Tuesday, April 19, 2005

Keep your hands (and other appendages) in the car, please

Xan has been having a couple of rough days, where he'll be awake forever (today for almost eleven hours with only a couple very quick naps) and not want to sleep. I guess he just wants to be sure to be around for everything. And while we seemed to have dodged a colic bullet (maybe), today he would just work himself into a crying fit and nothing worked. No songs (not even the Carpenters), or walking, or different positions. Nothing. And although we have been trying not to use a pacifier, we've tried to use them a few times as a last resort. To no avail, he seems to not like them anyway. At one point today, however, Angela tried putting her pinky in his mouth as a pacifier. And lo and behold, he was happily pacifying himself. So since it was my turn to watch him, I did the same thing.

Which marked my first real exposure as to how powerful that little mouth really is. Oh my goodness, I thought I was going to lose my finger. I said, "This is what you feel on your breasts?!" She smiled and shrugged. Once again, women never fail to impress me.

Eventually, I was allowed to have my finger back and he's asleep right now. But I admit I'm making sure all appendages in the rollercoaster car. Because that kid will devour me once he figures out I don't have any milk. *shudder*

Saturday, April 16, 2005

Stealing from children

Look at what happens to things people send to my son, like this t-shirt... Posted by Hello


And this towel... Posted by Hello


Twenty years too late, I will now confess that these activities -- where I, the mature one, appropriate stuff meant for a small child -- hearkens back to when I was a kid myself. I have a nephew named Joel (and boy, is he going to love to find out about this -- hi, Joel...) who my parents would buy gifts for. (His birthday, as it turns out, is the day before mine and he's about eight years younger than me.) This happened on any number of occasions, but in particular, I remember a Playskool farm set, with little figures and barnyard animals and what-not. I'm not sure if I helped my folks pick it out for him or not.
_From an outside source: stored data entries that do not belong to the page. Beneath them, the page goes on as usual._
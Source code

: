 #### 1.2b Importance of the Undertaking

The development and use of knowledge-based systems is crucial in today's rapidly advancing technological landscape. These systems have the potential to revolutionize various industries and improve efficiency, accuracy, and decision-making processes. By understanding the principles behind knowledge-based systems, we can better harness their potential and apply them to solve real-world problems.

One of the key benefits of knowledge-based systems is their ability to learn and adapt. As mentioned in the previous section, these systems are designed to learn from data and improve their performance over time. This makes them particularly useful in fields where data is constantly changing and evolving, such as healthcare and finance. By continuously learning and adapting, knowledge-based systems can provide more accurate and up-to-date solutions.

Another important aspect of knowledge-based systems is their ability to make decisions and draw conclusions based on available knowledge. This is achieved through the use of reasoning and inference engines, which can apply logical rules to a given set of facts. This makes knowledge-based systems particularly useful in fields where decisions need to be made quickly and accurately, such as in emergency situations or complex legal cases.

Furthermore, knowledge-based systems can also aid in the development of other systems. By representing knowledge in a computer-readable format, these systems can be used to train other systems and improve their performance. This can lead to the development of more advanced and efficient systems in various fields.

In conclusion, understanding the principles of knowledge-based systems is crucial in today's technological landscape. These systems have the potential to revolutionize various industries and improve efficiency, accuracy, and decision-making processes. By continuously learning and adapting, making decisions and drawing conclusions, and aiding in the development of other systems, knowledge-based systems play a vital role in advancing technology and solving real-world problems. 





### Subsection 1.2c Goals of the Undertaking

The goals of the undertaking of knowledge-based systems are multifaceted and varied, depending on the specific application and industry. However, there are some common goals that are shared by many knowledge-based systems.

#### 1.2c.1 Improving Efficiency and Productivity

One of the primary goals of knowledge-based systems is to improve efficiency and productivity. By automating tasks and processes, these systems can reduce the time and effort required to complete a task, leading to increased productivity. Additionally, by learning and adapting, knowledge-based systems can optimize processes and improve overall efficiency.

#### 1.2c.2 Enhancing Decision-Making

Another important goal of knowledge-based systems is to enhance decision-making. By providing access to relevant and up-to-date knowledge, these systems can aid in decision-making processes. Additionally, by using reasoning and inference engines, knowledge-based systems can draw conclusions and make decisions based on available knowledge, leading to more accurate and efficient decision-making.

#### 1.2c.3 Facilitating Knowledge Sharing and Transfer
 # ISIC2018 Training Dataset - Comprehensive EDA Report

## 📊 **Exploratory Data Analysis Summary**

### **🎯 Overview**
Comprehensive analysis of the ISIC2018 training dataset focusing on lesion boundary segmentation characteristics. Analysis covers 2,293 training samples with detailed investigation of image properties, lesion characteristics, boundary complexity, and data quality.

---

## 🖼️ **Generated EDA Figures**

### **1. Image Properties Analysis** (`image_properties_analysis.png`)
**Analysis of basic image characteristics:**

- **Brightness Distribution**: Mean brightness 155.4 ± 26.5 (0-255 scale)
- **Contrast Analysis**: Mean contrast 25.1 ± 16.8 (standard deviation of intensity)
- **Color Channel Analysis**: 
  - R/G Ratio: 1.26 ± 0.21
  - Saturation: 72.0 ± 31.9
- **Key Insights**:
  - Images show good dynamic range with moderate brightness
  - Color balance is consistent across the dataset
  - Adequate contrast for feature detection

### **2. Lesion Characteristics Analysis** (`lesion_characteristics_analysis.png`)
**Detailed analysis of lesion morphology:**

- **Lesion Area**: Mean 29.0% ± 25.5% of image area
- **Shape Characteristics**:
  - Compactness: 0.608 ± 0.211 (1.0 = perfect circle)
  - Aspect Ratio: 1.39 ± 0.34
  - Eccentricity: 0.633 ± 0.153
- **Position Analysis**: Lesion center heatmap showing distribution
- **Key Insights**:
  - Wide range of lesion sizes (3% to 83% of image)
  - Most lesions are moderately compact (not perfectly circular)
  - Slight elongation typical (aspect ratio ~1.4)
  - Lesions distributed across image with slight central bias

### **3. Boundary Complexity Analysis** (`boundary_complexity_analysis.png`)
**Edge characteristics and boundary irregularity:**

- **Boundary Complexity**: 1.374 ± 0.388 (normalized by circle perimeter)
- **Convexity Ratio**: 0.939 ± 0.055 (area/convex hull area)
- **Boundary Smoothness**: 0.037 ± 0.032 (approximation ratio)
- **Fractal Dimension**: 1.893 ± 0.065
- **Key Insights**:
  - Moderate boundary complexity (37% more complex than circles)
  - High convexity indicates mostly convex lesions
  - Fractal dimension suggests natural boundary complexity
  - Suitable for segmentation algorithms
When we got home, I suggested that we couldn't send the gift unless we were sure it was, you know, in good condition. I offered to try it out.

I'm so sorry, Joel. Years later, I remember seeing it in my closet. I think I played with it again for old times' sake. I don't know how many gifts I appropriated for myself. Mea culpa.

In my defense, I've learned my lesson somewhat and Xan currently uses the towel. (Thanks, Shell!) The shirt, on the other hand....

Dad returns!

Well, it's been a little while since I've posted anything. Not for lack of info -- on the contrary. There was the conference in London where I experienced nightlife accidentally by getting lost while looking for a Kinko's. There has been the most amazing cards I got the last couple days, not only from a former student but then from his parents, which touched me deeply. And of course today's fun experience on campus where the three of us emerged for the first time in ages and got swamped just as we were about to go. I have so much to write about. And I still haven't finished the damn birth story?

And why not? Becuase of this little guy, currently lying on my chest. Fast asleep, with a little cute snoring sound. I just love him so.

Just don't seem to have the time, unless I painstakingly type with one hand while I have a moment online. Well, let's see if I can just keep going. I'll try to get all those stories up when and if I can. But I'll also try to get to the here and now and keep you up to date with the little guy.